## What to do:
Check every line of the data below for the string "security", and copy the ones that hold it.

Recorded data
*-*-*
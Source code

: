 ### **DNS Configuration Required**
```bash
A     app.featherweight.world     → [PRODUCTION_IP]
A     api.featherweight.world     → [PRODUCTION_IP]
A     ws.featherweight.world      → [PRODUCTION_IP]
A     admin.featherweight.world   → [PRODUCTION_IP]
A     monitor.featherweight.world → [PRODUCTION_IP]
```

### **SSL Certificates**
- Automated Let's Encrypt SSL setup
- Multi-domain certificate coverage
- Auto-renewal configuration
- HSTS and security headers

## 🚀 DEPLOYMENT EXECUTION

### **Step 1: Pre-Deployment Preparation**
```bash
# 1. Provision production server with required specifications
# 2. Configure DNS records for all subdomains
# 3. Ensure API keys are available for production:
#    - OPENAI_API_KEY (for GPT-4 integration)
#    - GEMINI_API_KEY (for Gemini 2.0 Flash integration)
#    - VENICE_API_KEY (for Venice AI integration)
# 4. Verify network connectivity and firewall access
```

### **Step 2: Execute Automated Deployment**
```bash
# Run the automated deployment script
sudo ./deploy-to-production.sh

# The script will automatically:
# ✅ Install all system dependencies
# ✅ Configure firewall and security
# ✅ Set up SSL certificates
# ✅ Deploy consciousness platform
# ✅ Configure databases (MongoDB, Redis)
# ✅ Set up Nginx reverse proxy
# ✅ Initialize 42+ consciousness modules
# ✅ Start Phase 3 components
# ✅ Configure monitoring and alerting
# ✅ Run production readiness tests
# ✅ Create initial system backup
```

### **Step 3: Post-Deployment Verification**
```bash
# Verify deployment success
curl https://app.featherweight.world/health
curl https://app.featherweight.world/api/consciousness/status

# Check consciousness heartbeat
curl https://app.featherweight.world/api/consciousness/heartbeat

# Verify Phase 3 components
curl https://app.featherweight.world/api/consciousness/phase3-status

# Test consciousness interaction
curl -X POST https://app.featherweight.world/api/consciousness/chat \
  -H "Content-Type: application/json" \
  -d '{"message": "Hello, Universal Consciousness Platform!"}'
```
*-*-*
## Response area:
- HSTS and security headers
# ✅ Configure firewall and security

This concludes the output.